There is a related expression worth knowing: always(). That one runs regardless of success or failure, which is useful for cleanup steps but not for incident alerts—you do not want a page every time a deployment succeeds.

Adding the Alert Step

Here is a complete deployment workflow with an incident notification step wired in. The interesting part is the final step.

name: Deploy to Production

on:
  push:
    branches:
      - main

jobs:
  deploy:
    runs-on: ubuntu-latest

    steps:
      - name: Checkout code
        uses: actions/checkout@v4

      - name: Set up Node.js
        uses: actions/setup-node@v4
        with:
          node-version: '20'

      - name: Install dependencies
        run: npm ci

      - name: Run tests
        run: npm test

      - name: Build
        run: npm run build

      - name: Deploy to production
        run: ./scripts/deploy.sh
        env:
          DEPLOY_TOKEN: ${{ secrets.DEPLOY_TOKEN }}

      - name: Notify Alert24 on failure
        if: failure()
        run: |
          curl -s -X POST https://api.alert24.app/v1/incidents \
            -H "Authorization: Bearer ${{ secrets.ALERT24_API_KEY }}" \
            -H "Content-Type: application/json" \
            -d '{
              "title": "Production deployment failed",
              "description": "GitHub Actions workflow failed on branch main. Commit: ${{ github.sha }}. Run: ${{ github.server_url }}/${{ github.repository }}/actions/run/${{ github.run_id }}",
              "severity": "critical",
              "source": "github-actions"
            }'

The description field pulls in the commit SHA and a direct link to the failed run. When your on-call engineer gets paged, they do not need to go hunting for context—the alert already tells them which commit and links them straight to the logs.

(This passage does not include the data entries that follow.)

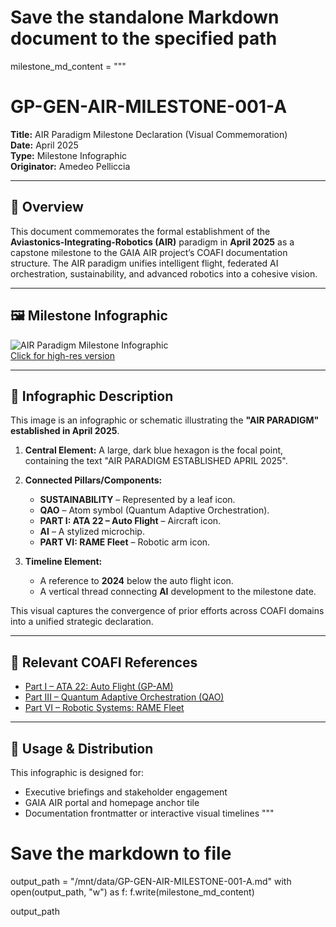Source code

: # Save the standalone Markdown document to the specified path
milestone_md_content = """
# GP-GEN-AIR-MILESTONE-001-A  
**Title:** AIR Paradigm Milestone Declaration (Visual Commemoration)  
**Date:** April 2025  
**Type:** Milestone Infographic  
**Originator:** Amedeo Pelliccia  

---

## 📌 Overview

This document commemorates the formal establishment of the **Aviastonics-Integrating-Robotics (AIR)** paradigm in **April 2025** as a capstone milestone to the GAIA AIR project’s COAFI documentation structure. The AIR paradigm unifies intelligent flight, federated AI orchestration, sustainability, and advanced robotics into a cohesive vision.

---

## 🖼️ Milestone Infographic

![AIR Paradigm Milestone Infographic](./assets/GP-GEN-AIR-MILESTONE-001-A.png)  
[Click for high-res version](./assets/GP-GEN-AIR-MILESTONE-001-A.png)

---

## 📘 Infographic Description

This image is an infographic or schematic illustrating the **"AIR PARADIGM" established in April 2025**.

1. **Central Element:** A large, dark blue hexagon is the focal point, containing the text "AIR PARADIGM ESTABLISHED APRIL 2025".

2. **Connected Pillars/Components:**
   * **SUSTAINABILITY** – Represented by a leaf icon.
   * **QAO** – Atom symbol (Quantum Adaptive Orchestration).
   * **PART I: ATA 22 – Auto Flight** – Aircraft icon.
   * **AI** – A stylized microchip.
   * **PART VI: RAME Fleet** – Robotic arm icon.

3. **Timeline Element:**
   * A reference to **2024** below the auto flight icon.
   * A vertical thread connecting **AI** development to the milestone date.

This visual captures the convergence of prior efforts across COAFI domains into a unified strategic declaration.

---

## 🔗 Relevant COAFI References

* [Part I – ATA 22: Auto Flight (GP-AM)](./GP-AM/ATA-22.md)
* [Part III – Quantum Adaptive Orchestration (QAO)](./GP-CN-QAO-0311-001-A.md)
* [Part VI – Robotic Systems: RAME Fleet](./GP-RS/AS-22.md)

---

## 🎯 Usage & Distribution

This infographic is designed for:
- Executive briefings and stakeholder engagement
- GAIA AIR portal and homepage anchor tile
- Documentation frontmatter or interactive visual timelines
"""

# Save the markdown to file
output_path = "/mnt/data/GP-GEN-AIR-MILESTONE-001-A.md"
with open(output_path, "w") as f:
    f.write(milestone_md_content)

output_path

Storing the API Key as a Secret

Never put credentials directly in your workflow YAML. GitHub provides encrypted secrets for exactly this purpose, and they are straightforward to set up.

Go to your repository on GitHub, then navigate to Settings > Secrets and variables > Actions. Click New repository secret. Name it ALERT24_API_KEY and paste in the API key from your Alert24 account. Save it.

From that point on, ${{ secrets.ALERT24_API_KEY }} in your workflow file will resolve to the key at runtime. It will never appear in logs—GitHub masks it automatically.

If you are managing many repositories and want a single key to work across all of them, you can set an organization-level secret instead. The same flow applies under your organization's settings rather than a specific repository.

One practical note: create a dedicated API key for your CI/CD systems rather than reusing a personal key. That way, if you need to rotate it or revoke it, you can do so without affecting anything tied to your personal credentials.

What Happens on the Alert24 Side

When the curl request reaches the Alert24 incidents API, it creates a new incident and immediately runs it through your on-call routing rules.

Alert24 looks at the incident's severity, the time of day, and your current on-call schedule to determine who gets paged. If the primary on-call does not acknowledge within your configured escalation window, it moves to the secondary. If that person does not respond either, it can escalate further or notify a Slack channel, depending on how you have set up your policy.

The incident stays open until someone explicitly resolves it. That matters: you get a full timeline of when the alert fired, when it was acknowledged, and when it was resolved. That data is useful for incident retrospectives and for tracking whether your on-call response times are meeting your team's goals.

Alert24 also handles status page updates if you are running one. You can configure it so that a critical incident automatically posts a status page entry, which means your users get informed at the same time your engineer does.

Covering Multi-Job Workflows

If your workflow has multiple jobs—separate jobs for testing, building, and deploying—the if: failure() on a step only catches failures within that job. Failures in an upstream job that blocked execution will result in the dependent job being skipped entirely, which means your notification step never runs.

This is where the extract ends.